Have you ever heard of the Vagus Nerve?
The science behind stress relief
The vagus nerve originates in the brain stem and extends to the tongue, vocal chords, heart, lungs and other internal organs. It’s the most important element of the parasympathetic nervous system, which is the system that calms us down. Doctors and other experts have suggested that stimulating our Vagus Nerve is a quick and easy way to relieve stress and anxiety. (Newmax Health, 2015)
Dr. Mladen Golubic, MD of the Cleveland Clinic’s Center for Integrative Medicine explains, “It’s almost like yin and yang. The vagal response reduces stress. It reduces our heart rate and blood pressure. It changes the function of certain parts of the brain, stimulates digestion, all those things that happen when we are relaxed.” It’s starting to make sense.
Apparently, when we stimulate the Vagus Nerve it releases a lot of anti-stress enzymes and hormones into our body. These enzymes and hormones are known to provide us great benefits, like improved memory, immune function and sleep. All good things, right?
So, how do we make that Vagus Nerve work in our favor to reduce stress?
Breathe and feel the stress melt away
Deep breathing is the key. Dr Golubic adds, “We have a certain space where we can control breathing. We can extend the inhalation and the exhalation. So by those practices we can activate the parasympathetic nervous system.”
When we breathe from the diaphragm, sometimes called belly breathing, we expand the abdomen instead of the chest. Start by taking a deep breath in through your nose, expanding your abdomen, while counting to five. Then, very slowly exhale through slightly pursed lips. To get the vagus nerve stimulated, reduce the number of breaths you take per minute.

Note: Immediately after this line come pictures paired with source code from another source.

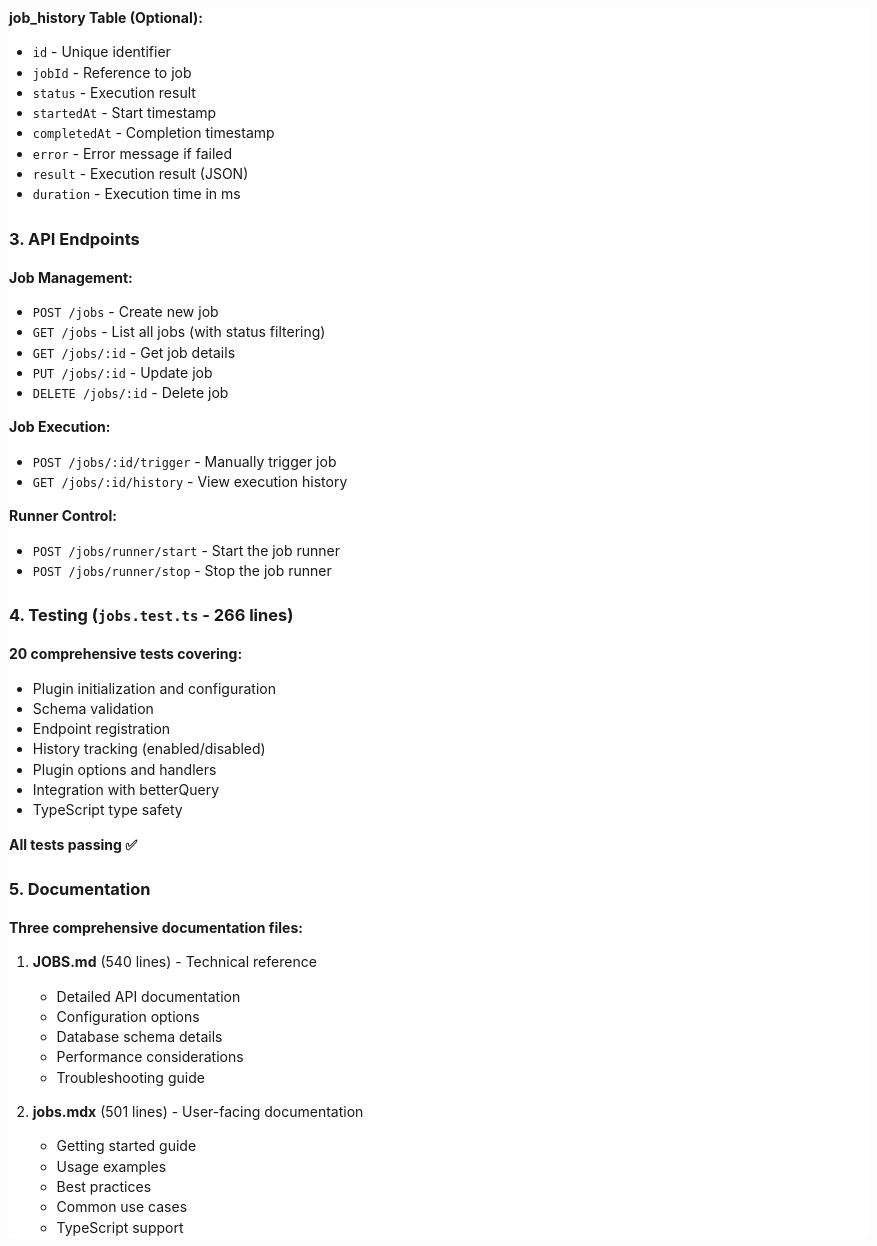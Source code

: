 **job_history Table (Optional):**
- `id` - Unique identifier
- `jobId` - Reference to job
- `status` - Execution result
- `startedAt` - Start timestamp
- `completedAt` - Completion timestamp
- `error` - Error message if failed
- `result` - Execution result (JSON)
- `duration` - Execution time in ms

### 3. API Endpoints

**Job Management:**
- `POST /jobs` - Create new job
- `GET /jobs` - List all jobs (with status filtering)
- `GET /jobs/:id` - Get job details
- `PUT /jobs/:id` - Update job
- `DELETE /jobs/:id` - Delete job

**Job Execution:**
- `POST /jobs/:id/trigger` - Manually trigger job
- `GET /jobs/:id/history` - View execution history

**Runner Control:**
- `POST /jobs/runner/start` - Start the job runner
- `POST /jobs/runner/stop` - Stop the job runner

### 4. Testing (`jobs.test.ts` - 266 lines)

**20 comprehensive tests covering:**
- Plugin initialization and configuration
- Schema validation
- Endpoint registration
- History tracking (enabled/disabled)
- Plugin options and handlers
- Integration with betterQuery
- TypeScript type safety

**All tests passing ✅**

### 5. Documentation

**Three comprehensive documentation files:**

1. **JOBS.md** (540 lines) - Technical reference
   - Detailed API documentation
   - Configuration options
   - Database schema details
   - Performance considerations
   - Troubleshooting guide

2. **jobs.mdx** (501 lines) - User-facing documentation
   - Getting started guide
   - Usage examples
   - Best practices
   - Common use cases
   - TypeScript support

Most people take 10-14 breaths per minute. We want to slow ours to between 5 and 7 breaths per minute.
The studies show …
A deep breathing practice like this one, done for 10 minutes at a time is enough to notice that we’re calming down and feeling more relaxed. The key is to repeat this practice on a daily basis to manage stress.
What are the long-term benefits?
Slowing our breathing helps us to relax … when we’re relaxed we think more clearly … when we think more clearly our decisions come easier and dreams feel more possible. Our dreams motivate us … they spur us to move forward.
Let’s make a deal with each other … let’s start a practice of deep, belly-breathing today and let’s do it every day. Let’s stimulate our vagus nerve and kick that parasympathetic nervous system into gear. Pick a time of day to start … I’m going to start in the morning before I get ready for work. Then, let’s remember to use this same technique during the day whenever the stress starts to sneak in. I’m kicking stress to the curb … how about you?